Monday, December 11, 2006

my christmas sentiments

I don’t know if it’s just the rainy weather that brought the cold breeze or the Holiday Season is truly just around the corner. I still can’t believe how 2006 swiftly passed by. I can’t help but think about the memories of late 2005 and how I longed for the New Year, the 10th of January 2006 to make it more specific.

My Father was based in Cebu and was booked to fly here in Angeles that day for a court hearing and to spend a few days with my mum and I. Unfortunately, he did not make it. He had a heart attack and passed away on the 24th of December 2005. What a shocking way to celebrate Christmas Eve. And I can’t believe that it’s almost a year now.

My parents separated when I was in third year high school. I was a daddy’s girl. It was hard. My father settled down in Cebu with a new partner and a kid of their own who is now four years old. I seldom get the chance to visit him but when I do, we make sure that we make the most out of it.

My Father wasn’t into celebrating Christmas, but we still did for my sake. Few years before he passed away, it might have been the time of the year he hate the most. He has gone through financial difficulties and I think it’s during this time that he felt he has nothing to give. Which makes me think, depression might have been the cause of his death.

I’ve been very busy last December - school works, hanging out with friends and running errands all at the same time. But I never failed to communicate with my father. I always wanted him to know how much I loved him and how I was looking forward to seeing him soon. He did the same, but with depressing stories to share which I hated to hear.

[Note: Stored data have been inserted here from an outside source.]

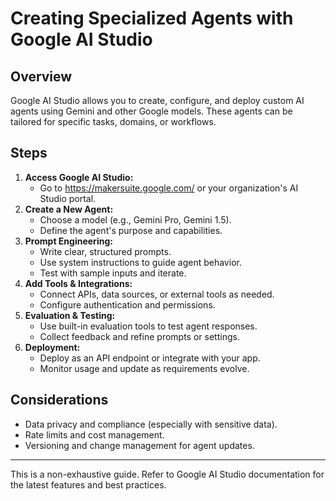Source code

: # Creating Specialized Agents with Google AI Studio

## Overview
Google AI Studio allows you to create, configure, and deploy custom AI agents using Gemini and other Google models. These agents can be tailored for specific tasks, domains, or workflows.

## Steps
1. **Access Google AI Studio:**
   - Go to https://makersuite.google.com/ or your organization's AI Studio portal.
2. **Create a New Agent:**
   - Choose a model (e.g., Gemini Pro, Gemini 1.5).
   - Define the agent's purpose and capabilities.
3. **Prompt Engineering:**
   - Write clear, structured prompts.
   - Use system instructions to guide agent behavior.
   - Test with sample inputs and iterate.
4. **Add Tools & Integrations:**
   - Connect APIs, data sources, or external tools as needed.
   - Configure authentication and permissions.
5. **Evaluation & Testing:**
   - Use built-in evaluation tools to test agent responses.
   - Collect feedback and refine prompts or settings.
6. **Deployment:**
   - Deploy as an API endpoint or integrate with your app.
   - Monitor usage and update as requirements evolve.

## Considerations
- Data privacy and compliance (especially with sensitive data).
- Rate limits and cost management.
- Versioning and change management for agent updates.

---
This is a non-exhaustive guide. Refer to Google AI Studio documentation for the latest features and best practices.
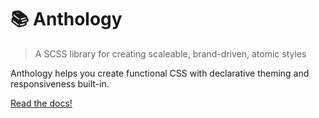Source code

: # 📚 Anthology

> A SCSS library for creating scaleable, brand-driven, atomic styles

Anthology helps you create functional CSS with declarative theming and responsiveness built-in.

[Read the docs!](https://www.anthology.style/)
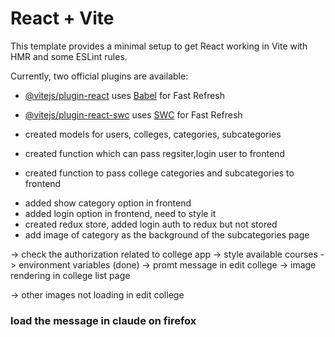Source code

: # React + Vite

This template provides a minimal setup to get React working in Vite with HMR and some ESLint rules.

Currently, two official plugins are available:

- [@vitejs/plugin-react](https://github.com/vitejs/vite-plugin-react/blob/main/packages/plugin-react/README.md) uses [Babel](https://babeljs.io/) for Fast Refresh
- [@vitejs/plugin-react-swc](https://github.com/vitejs/vite-plugin-react-swc) uses [SWC](https://swc.rs/) for Fast Refresh




- created models for users, colleges, categories, subcategories
- created function which can pass regsiter,login user to frontend
- created function to pass college categories and subcategories to frontend
* added show category option in frontend
* added login option in frontend, need to style it
* created redux store, added login auth to redux but not stored
* add image of category as the background of the subcategories page


-> check the authorization related to college app 
-> style available courses
-> environment variables  (done)
-> promt message in edit college
-> image rendering in college list page

-> other images not loading in edit college




### load the message in claude on firefox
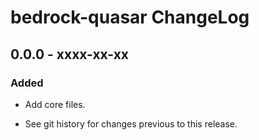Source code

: # bedrock-quasar ChangeLog

## 0.0.0 - xxxx-xx-xx

### Added
- Add core files.

- See git history for changes previous to this release.
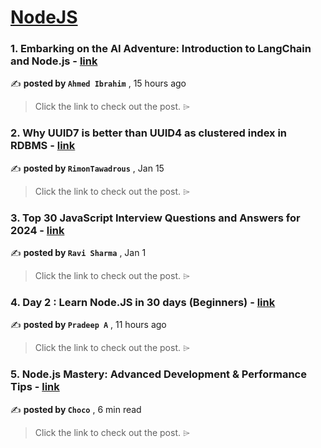 
<h1><a href=https://medium.com/tag/nodejs/recommended target="_blank" rel="noopener noreferrer">NodeJS</a></h1>
<h3>1. Embarking on the AI Adventure: Introduction to LangChain and Node.js - <a href=https://medium.com/@ahmedhemaz/embarking-on-the-ai-adventure-introduction-to-langchain-and-node-js-7393b6364f3a?source=tag_recommended_feed---------0-84----------nodejs----------ca3527ef_a74c_4d1d_890b_f92e8d5cabd9------- target="_blank" rel="noopener noreferrer">link</a></h3>

✍️ **posted by `Ahmed Ibrahim`** <date> , 15 hours ago</date>

<blockquote>Click the link to check out the post. ⌲</blockquote>

<h3>2. Why UUID7 is better than UUID4 as clustered index in RDBMS - <a href=https://medium.com/@rtawadrous/why-uuid7-is-better-than-uuid4-as-clustered-index-edb02bf70056?source=tag_recommended_feed---------1-107----------nodejs----------ca3527ef_a74c_4d1d_890b_f92e8d5cabd9------- target="_blank" rel="noopener noreferrer">link</a></h3>

✍️ **posted by `RimonTawadrous`** <date> , Jan 15</date>

<blockquote>Click the link to check out the post. ⌲</blockquote>

<h3>3. Top 30 JavaScript Interview Questions and Answers for 2024 - <a href=https://medium.com/@javascriptcentric/top-30-javascript-interview-questions-and-answers-for-2024-7f1e2d1d0638?source=tag_recommended_feed---------2-85----------nodejs----------ca3527ef_a74c_4d1d_890b_f92e8d5cabd9------- target="_blank" rel="noopener noreferrer">link</a></h3>

✍️ **posted by `Ravi Sharma`** <date> , Jan 1</date>

<blockquote>Click the link to check out the post. ⌲</blockquote>

<h3>4. Day 2 : Learn Node.JS in 30 days (Beginners) - <a href=https://medium.com/@pradeep15a/day-2-learn-node-js-in-30-days-beginners-342dc73c4993?source=tag_recommended_feed---------3-84----------nodejs----------ca3527ef_a74c_4d1d_890b_f92e8d5cabd9------- target="_blank" rel="noopener noreferrer">link</a></h3>

✍️ **posted by `Pradeep A`** <date> , 11 hours ago</date>

<blockquote>Click the link to check out the post. ⌲</blockquote>

<h3>5. Node.js Mastery: Advanced Development & Performance Tips - <a href=https://medium.com/@Choco23/node-js-mastery-advanced-development-performance-tips-da07355c1e8a?source=tag_recommended_feed---------4-107----------nodejs----------ca3527ef_a74c_4d1d_890b_f92e8d5cabd9------- target="_blank" rel="noopener noreferrer">link</a></h3>

✍️ **posted by `Choco`** <date> , 6 min read</date>

<blockquote>Click the link to check out the post. ⌲</blockquote>

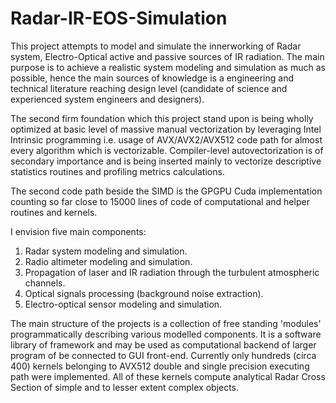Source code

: # Radar-IR-EOS-Simulation

This project attempts to model and simulate the innerworking of Radar system, Electro-Optical active and passive sources of IR radiation.
The main purpose is to achieve a realistic system modeling and simulation as much as possible, hence the main sources of knowledge
is a engineering and technical literature reaching design level (candidate of science and experienced system
engineers and designers).

The second firm foundation which this project stand upon is being wholly optimized at basic level of massive manual vectorization by 
leveraging Intel Intrinsic programming i.e. usage of AVX/AVX2/AVX512 code path for almost every algorithm which is vectorizable.
Compiler-level autovectorization is of secondary importance and is being inserted mainly to vectorize descriptive statistics routines
and profiling metrics calculations.

The second code path beside the SIMD  is the GPGPU Cuda implementation counting so far close to 15000 lines of code of computational
and helper routines and kernels.

I envision five main components:
1) Radar system modeling and simulation.
2) Radio altimeter modeling and simulation.
3) Propagation of laser and IR radiation through the turbulent atmospheric channels.
4) Optical signals processing (background noise extraction).
5) Electro-optical sensor modeling and simulation.
   
The main structure of the projects is a collection of free standing 'modules' programmatically describing
various modelled components.
It is a software library of framework and may be used as computational backend of larger program of be
connected to GUI front-end.
Currently only hundreds (circa 400) kernels belonging to AVX512 double and single precision executing path
were implemented.
All of these kernels compute analytical Radar Cross Section of simple and to lesser extent complex objects.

As much as I wanted to enjoy the spirit of Christmas, I knew that my father somewhere on the other end of this country couldn’t and wouldn’t do so. And as much as I hate to share the same sentiments, I couldn’t help it because we are connected.

And so it is quite a relief this year. He is now resting. He would not experience the sorrows of this season. I just hope and pray that he is peaceful and happy wherever he is right now.